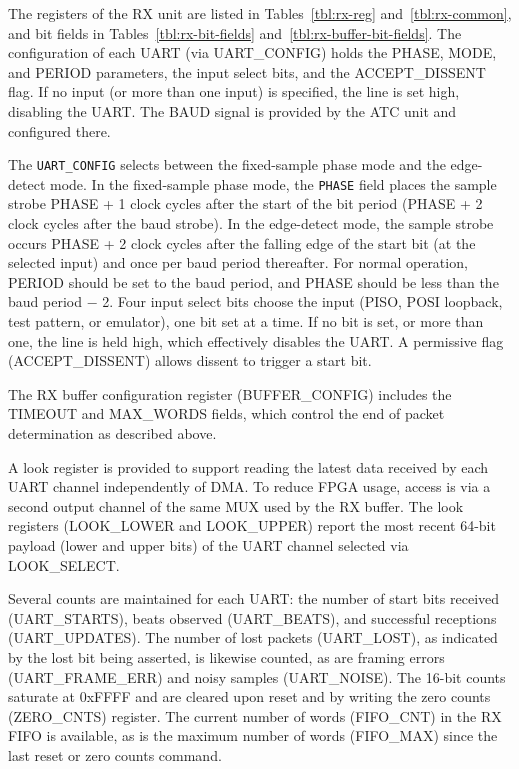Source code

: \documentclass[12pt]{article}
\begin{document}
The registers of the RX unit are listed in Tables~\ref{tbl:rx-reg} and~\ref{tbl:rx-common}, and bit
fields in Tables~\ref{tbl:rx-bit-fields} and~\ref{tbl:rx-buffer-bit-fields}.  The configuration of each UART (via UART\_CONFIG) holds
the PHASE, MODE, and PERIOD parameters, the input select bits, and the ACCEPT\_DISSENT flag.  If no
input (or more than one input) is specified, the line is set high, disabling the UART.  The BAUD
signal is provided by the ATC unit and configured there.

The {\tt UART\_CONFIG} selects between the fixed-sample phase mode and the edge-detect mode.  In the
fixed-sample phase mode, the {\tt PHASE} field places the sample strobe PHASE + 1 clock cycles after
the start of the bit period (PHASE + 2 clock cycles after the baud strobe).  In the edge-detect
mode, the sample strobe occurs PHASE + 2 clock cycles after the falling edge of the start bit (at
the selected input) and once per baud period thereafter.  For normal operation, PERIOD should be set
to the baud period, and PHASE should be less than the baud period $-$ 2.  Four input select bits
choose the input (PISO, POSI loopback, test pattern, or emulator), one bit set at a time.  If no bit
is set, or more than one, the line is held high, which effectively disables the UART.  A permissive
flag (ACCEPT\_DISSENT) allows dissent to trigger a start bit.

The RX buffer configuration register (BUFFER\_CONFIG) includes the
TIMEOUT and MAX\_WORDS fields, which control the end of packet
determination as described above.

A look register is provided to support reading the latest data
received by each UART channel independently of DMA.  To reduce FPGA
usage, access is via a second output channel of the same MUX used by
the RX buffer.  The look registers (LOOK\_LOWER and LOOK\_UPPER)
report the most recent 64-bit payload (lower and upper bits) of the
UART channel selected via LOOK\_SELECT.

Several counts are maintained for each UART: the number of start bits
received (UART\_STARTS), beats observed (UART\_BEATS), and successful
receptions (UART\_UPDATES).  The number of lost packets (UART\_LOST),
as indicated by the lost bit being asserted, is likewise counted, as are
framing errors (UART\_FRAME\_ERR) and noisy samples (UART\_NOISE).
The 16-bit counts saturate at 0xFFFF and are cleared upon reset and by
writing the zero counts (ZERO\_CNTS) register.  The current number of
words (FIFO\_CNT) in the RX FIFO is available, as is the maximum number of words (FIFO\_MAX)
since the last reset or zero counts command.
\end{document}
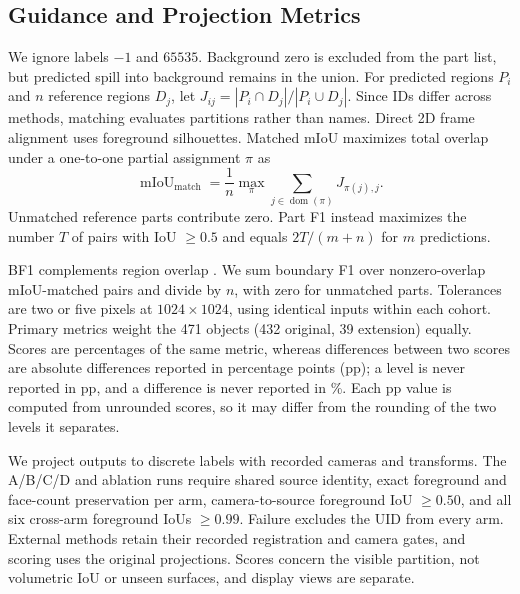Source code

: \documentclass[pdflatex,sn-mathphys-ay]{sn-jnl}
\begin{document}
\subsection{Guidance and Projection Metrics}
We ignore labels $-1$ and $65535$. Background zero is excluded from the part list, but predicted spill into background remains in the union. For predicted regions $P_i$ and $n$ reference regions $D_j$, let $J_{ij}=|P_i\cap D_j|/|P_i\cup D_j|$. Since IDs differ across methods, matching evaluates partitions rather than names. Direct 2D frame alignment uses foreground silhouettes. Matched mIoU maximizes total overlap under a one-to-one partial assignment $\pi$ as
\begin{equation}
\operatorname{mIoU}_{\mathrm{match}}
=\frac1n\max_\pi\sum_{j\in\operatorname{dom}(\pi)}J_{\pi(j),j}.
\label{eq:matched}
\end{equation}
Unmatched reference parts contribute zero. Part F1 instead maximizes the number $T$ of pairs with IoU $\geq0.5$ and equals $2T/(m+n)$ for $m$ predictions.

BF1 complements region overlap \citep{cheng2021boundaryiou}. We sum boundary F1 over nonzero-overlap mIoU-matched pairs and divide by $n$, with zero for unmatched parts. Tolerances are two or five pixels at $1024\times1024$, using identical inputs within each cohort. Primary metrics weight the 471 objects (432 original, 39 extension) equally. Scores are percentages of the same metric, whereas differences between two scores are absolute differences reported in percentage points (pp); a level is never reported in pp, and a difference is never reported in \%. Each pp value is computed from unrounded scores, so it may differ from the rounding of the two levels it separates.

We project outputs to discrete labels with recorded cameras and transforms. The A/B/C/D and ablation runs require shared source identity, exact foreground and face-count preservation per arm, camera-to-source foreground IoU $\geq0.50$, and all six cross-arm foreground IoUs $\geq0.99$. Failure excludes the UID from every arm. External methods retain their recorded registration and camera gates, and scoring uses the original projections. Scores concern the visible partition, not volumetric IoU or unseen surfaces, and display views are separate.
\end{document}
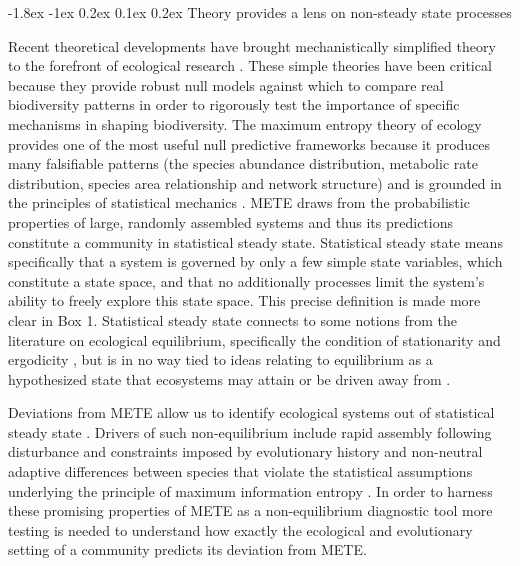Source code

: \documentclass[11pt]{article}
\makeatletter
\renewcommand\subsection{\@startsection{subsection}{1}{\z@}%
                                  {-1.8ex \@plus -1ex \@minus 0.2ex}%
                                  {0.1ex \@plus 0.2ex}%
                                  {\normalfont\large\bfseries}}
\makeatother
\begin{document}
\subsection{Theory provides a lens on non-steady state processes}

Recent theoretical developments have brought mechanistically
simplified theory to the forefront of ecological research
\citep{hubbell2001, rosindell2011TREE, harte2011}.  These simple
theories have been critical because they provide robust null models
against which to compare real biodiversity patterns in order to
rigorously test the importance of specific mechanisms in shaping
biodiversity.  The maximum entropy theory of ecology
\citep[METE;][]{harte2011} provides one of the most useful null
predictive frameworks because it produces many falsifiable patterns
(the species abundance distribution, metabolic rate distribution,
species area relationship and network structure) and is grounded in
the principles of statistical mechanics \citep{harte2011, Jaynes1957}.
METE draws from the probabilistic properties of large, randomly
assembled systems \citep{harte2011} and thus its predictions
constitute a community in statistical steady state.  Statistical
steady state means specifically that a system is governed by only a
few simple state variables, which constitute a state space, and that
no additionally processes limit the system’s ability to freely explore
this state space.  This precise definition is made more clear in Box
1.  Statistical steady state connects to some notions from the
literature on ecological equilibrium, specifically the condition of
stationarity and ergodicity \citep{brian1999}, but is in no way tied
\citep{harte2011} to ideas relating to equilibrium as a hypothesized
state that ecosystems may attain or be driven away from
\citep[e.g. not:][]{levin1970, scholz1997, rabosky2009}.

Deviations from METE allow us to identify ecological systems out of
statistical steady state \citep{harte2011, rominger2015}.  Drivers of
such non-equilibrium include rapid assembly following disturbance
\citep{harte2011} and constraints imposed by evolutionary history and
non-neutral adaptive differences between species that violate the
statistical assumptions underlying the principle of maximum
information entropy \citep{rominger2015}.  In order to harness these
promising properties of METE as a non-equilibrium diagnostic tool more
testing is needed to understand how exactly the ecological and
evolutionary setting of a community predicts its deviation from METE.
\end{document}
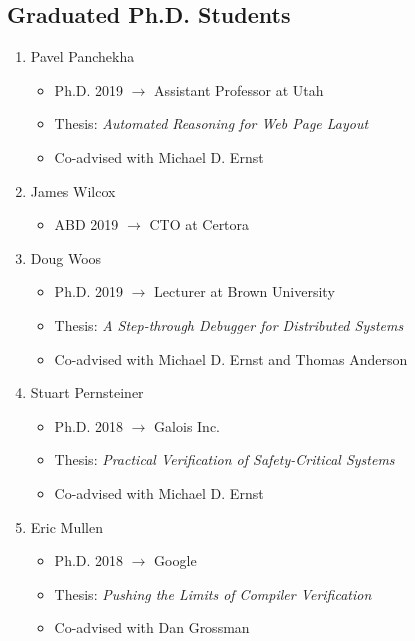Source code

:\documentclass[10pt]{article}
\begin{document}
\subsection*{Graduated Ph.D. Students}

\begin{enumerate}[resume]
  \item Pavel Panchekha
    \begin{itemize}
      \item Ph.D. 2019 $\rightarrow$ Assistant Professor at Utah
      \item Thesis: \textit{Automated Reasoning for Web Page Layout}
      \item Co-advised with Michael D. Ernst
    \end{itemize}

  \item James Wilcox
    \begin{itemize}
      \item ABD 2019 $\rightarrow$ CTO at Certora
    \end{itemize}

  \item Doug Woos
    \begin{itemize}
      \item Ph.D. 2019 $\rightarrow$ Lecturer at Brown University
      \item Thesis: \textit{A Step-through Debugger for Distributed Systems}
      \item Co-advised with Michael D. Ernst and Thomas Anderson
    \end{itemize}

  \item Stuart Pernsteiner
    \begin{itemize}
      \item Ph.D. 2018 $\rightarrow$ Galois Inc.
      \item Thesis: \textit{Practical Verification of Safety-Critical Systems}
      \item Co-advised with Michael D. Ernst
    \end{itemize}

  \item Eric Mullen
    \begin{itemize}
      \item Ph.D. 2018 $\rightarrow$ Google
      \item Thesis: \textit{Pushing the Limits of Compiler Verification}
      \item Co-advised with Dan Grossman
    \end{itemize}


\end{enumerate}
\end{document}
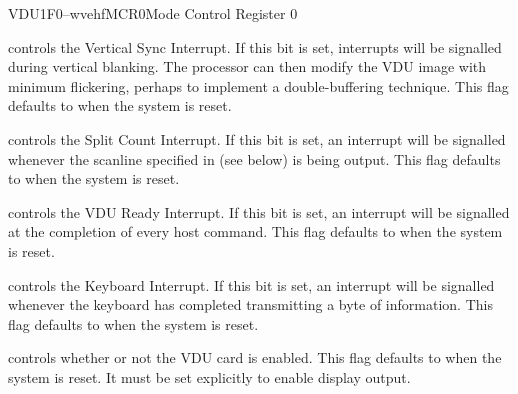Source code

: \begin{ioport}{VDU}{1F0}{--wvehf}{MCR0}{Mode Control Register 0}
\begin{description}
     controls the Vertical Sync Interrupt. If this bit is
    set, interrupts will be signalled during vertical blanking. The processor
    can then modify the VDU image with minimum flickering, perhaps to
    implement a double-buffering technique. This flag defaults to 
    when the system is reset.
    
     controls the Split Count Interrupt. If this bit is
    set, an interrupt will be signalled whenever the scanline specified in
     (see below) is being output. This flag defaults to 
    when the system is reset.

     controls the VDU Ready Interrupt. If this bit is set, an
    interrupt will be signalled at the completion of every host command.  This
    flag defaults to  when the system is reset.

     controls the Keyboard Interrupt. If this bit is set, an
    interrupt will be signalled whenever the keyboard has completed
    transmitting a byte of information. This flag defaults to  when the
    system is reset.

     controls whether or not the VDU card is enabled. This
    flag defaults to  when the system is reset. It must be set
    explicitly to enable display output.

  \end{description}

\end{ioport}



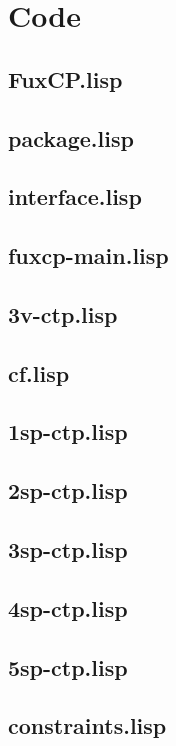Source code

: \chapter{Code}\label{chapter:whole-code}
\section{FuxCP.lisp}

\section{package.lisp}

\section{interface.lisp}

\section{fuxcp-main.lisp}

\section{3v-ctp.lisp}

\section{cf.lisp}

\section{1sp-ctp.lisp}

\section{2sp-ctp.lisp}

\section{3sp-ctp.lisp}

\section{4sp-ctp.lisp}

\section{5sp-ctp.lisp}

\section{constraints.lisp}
-=-=-
If a picture appears among the records, leave it out, and otherwise reproduce exactly every line from the first line through the one with "flag (ACCEPT\_DISSENT) allows", both included.

[Answer space]
Source code

: \documentclass[12pt]{article}
\begin{document}
The registers of the RX unit are listed in Tables~\ref{tbl:rx-reg} and~\ref{tbl:rx-common}, and bit
fields in Tables~\ref{tbl:rx-bit-fields} and~\ref{tbl:rx-buffer-bit-fields}.  The configuration of each UART (via UART\_CONFIG) holds
the PHASE, MODE, and PERIOD parameters, the input select bits, and the ACCEPT\_DISSENT flag.  If no
input (or more than one input) is specified, the line is set high, disabling the UART.  The BAUD
signal is provided by the ATC unit and configured there.

The {\tt UART\_CONFIG} selects between the fixed-sample phase mode and the edge-detect mode.  In the
fixed-sample phase mode, the {\tt PHASE} field places the sample strobe PHASE + 1 clock cycles after
the start of the bit period (PHASE + 2 clock cycles after the baud strobe).  In the edge-detect
mode, the sample strobe occurs PHASE + 2 clock cycles after the falling edge of the start bit (at
the selected input) and once per baud period thereafter.  For normal operation, PERIOD should be set
to the baud period, and PHASE should be less than the baud period $-$ 2.  Four input select bits
choose the input (PISO, POSI loopback, test pattern, or emulator), one bit set at a time.  If no bit
is set, or more than one, the line is held high, which effectively disables the UART.  A permissive
flag (ACCEPT\_DISSENT) allows dissent to trigger a start bit.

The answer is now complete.